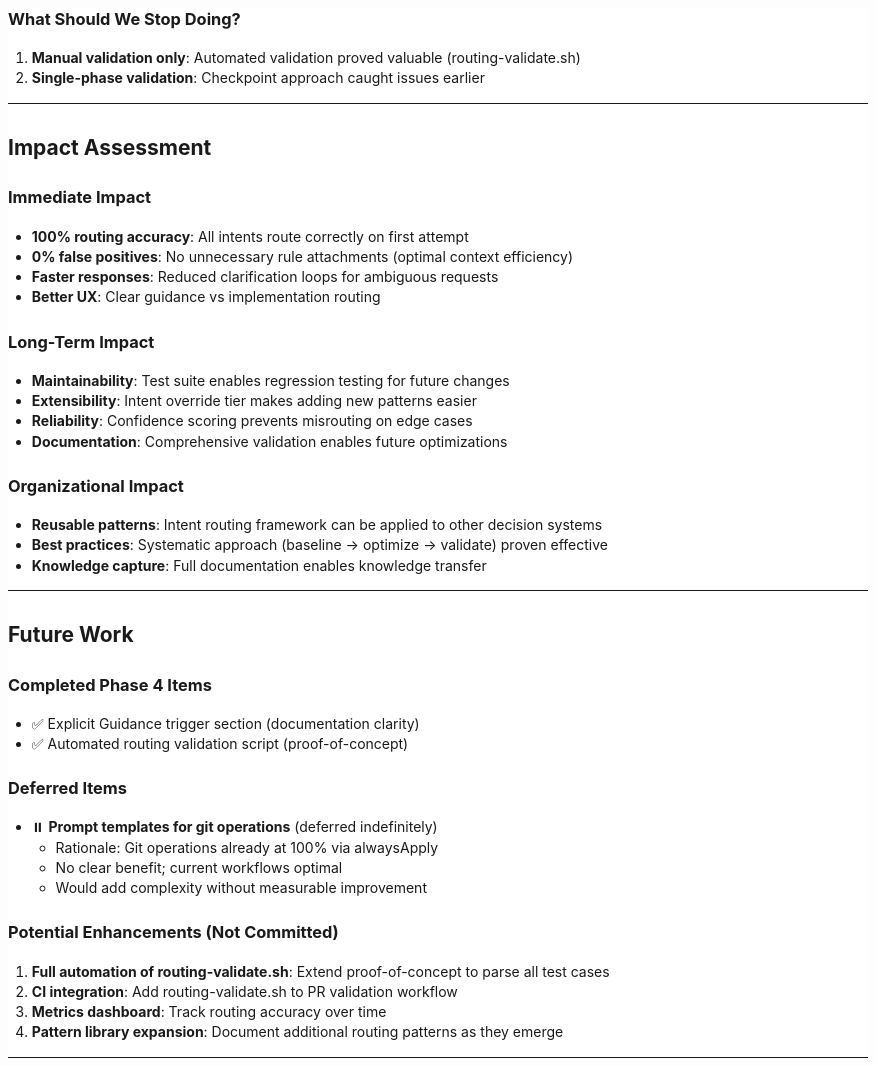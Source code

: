 ### What Should We Stop Doing?

1. **Manual validation only**: Automated validation proved valuable (routing-validate.sh)
2. **Single-phase validation**: Checkpoint approach caught issues earlier

---

## Impact Assessment

### Immediate Impact

- **100% routing accuracy**: All intents route correctly on first attempt
- **0% false positives**: No unnecessary rule attachments (optimal context efficiency)
- **Faster responses**: Reduced clarification loops for ambiguous requests
- **Better UX**: Clear guidance vs implementation routing

### Long-Term Impact

- **Maintainability**: Test suite enables regression testing for future changes
- **Extensibility**: Intent override tier makes adding new patterns easier
- **Reliability**: Confidence scoring prevents misrouting on edge cases
- **Documentation**: Comprehensive validation enables future optimizations

### Organizational Impact

- **Reusable patterns**: Intent routing framework can be applied to other decision systems
- **Best practices**: Systematic approach (baseline → optimize → validate) proven effective
- **Knowledge capture**: Full documentation enables knowledge transfer

---

## Future Work

### Completed Phase 4 Items

- ✅ Explicit Guidance trigger section (documentation clarity)
- ✅ Automated routing validation script (proof-of-concept)

### Deferred Items

- ⏸️ **Prompt templates for git operations** (deferred indefinitely)
  - Rationale: Git operations already at 100% via alwaysApply
  - No clear benefit; current workflows optimal
  - Would add complexity without measurable improvement

### Potential Enhancements (Not Committed)

1. **Full automation of routing-validate.sh**: Extend proof-of-concept to parse all test cases
2. **CI integration**: Add routing-validate.sh to PR validation workflow
3. **Metrics dashboard**: Track routing accuracy over time
4. **Pattern library expansion**: Document additional routing patterns as they emerge

---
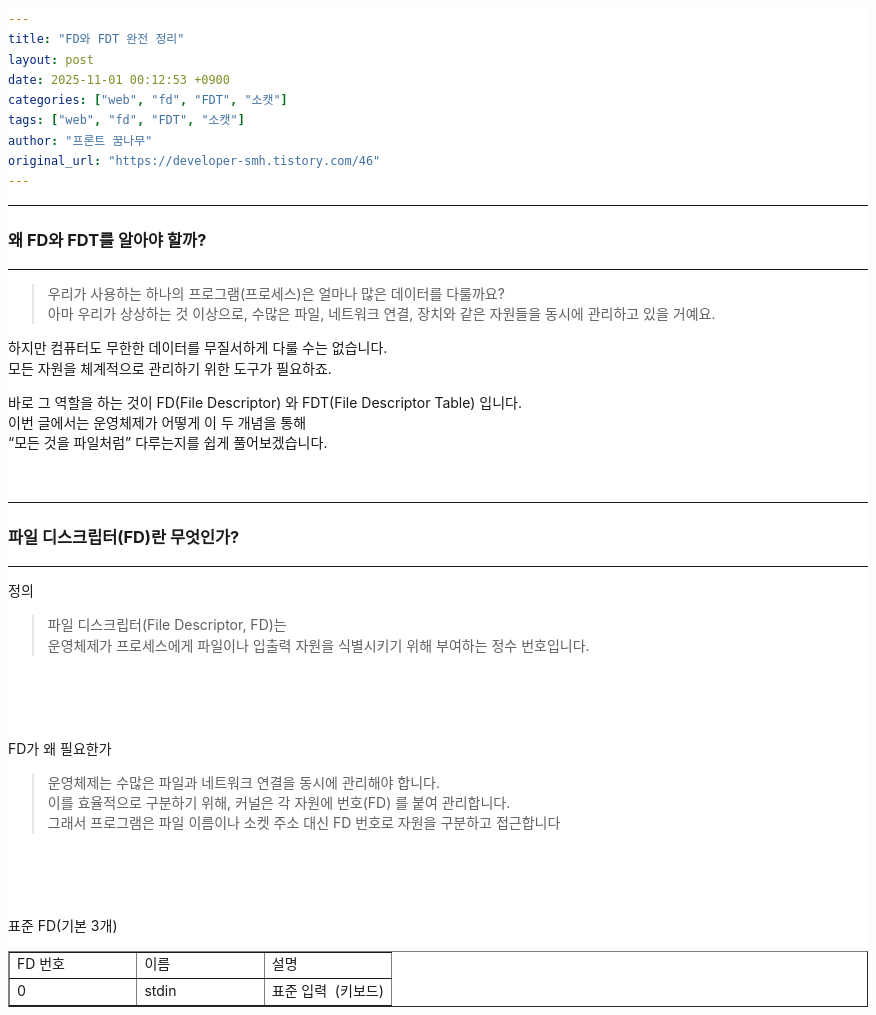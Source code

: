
 ```yaml
---
title: "FD와 FDT 완전 정리"
layout: post
date: 2025-11-01 00:12:53 +0900
categories: ["web", "fd", "FDT", "소캣"]
tags: ["web", "fd", "FDT", "소캣"]
author: "프론트 꿈나무"
original_url: "https://developer-smh.tistory.com/46"
---
```


---

### 왜 FD와 FDT를 알아야 할까?

---

> 우리가 사용하는 하나의 프로그램(프로세스)은 얼마나 많은 데이터를 다룰까요?  
아마 우리가 상상하는 것 이상으로, 수많은 파일, 네트워크 연결, 장치와 같은 자원들을 동시에 관리하고 있을 거예요.  
  
하지만 컴퓨터도 무한한 데이터를 무질서하게 다룰 수는 없습니다.  
모든 자원을 체계적으로 관리하기 위한 도구가 필요하죠.  
  
바로 그 역할을 하는 것이 FD(File Descriptor) 와 FDT(File Descriptor Table) 입니다.  
이번 글에서는 운영체제가 어떻게 이 두 개념을 통해  
“모든 것을 파일처럼” 다루는지를 쉽게 풀어보겠습니다.  
  
  
  

 

---

### 파일 디스크립터(FD)란 무엇인가?

---

정의

> 파일 디스크립터(File Descriptor, FD)는  
운영체제가 프로세스에게 파일이나 입출력 자원을 식별시키기 위해 부여하는 정수 번호입니다.

 

 

FD가 왜 필요한가

> 운영체제는 수많은 파일과 네트워크 연결을 동시에 관리해야 합니다.  
이를 효율적으로 구분하기 위해, 커널은 각 자원에 번호(FD) 를 붙여 관리합니다.  
그래서 프로그램은 파일 이름이나 소켓 주소 대신 FD 번호로 자원을 구분하고 접근합니다

 

 

표준 FD(기본 3개)

<table style="border-collapse: collapse; width: 100%;" border="1" data-ke-align="alignLeft" data-ke-style="style12">
<tbody>
<tr>
<td style="width: 33.3333%;">FD 번호</td>
<td style="width: 33.3333%;">이름</td>
<td style="width: 33.3333%;">설명</td>
</tr>
<tr>
<td style="width: 33.3333%;">0</td>
<td style="width: 33.3333%;">stdin</td>
<td style="width: 33.3333%;">표준 입력  (키보드)</td>
</tr>
<tr>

**Try it**:
Show every line in the entries where the string "validate" occurs.

**Problem solution**:
1. **Manual validation only**: Automated validation proved valuable (routing-validate.sh)
- **Best practices**: Systematic approach (baseline → optimize → validate) proven effective
1. **Full automation of routing-validate.sh**: Extend proof-of-concept to parse all test cases
2. **CI integration**: Add routing-validate.sh to PR validation workflow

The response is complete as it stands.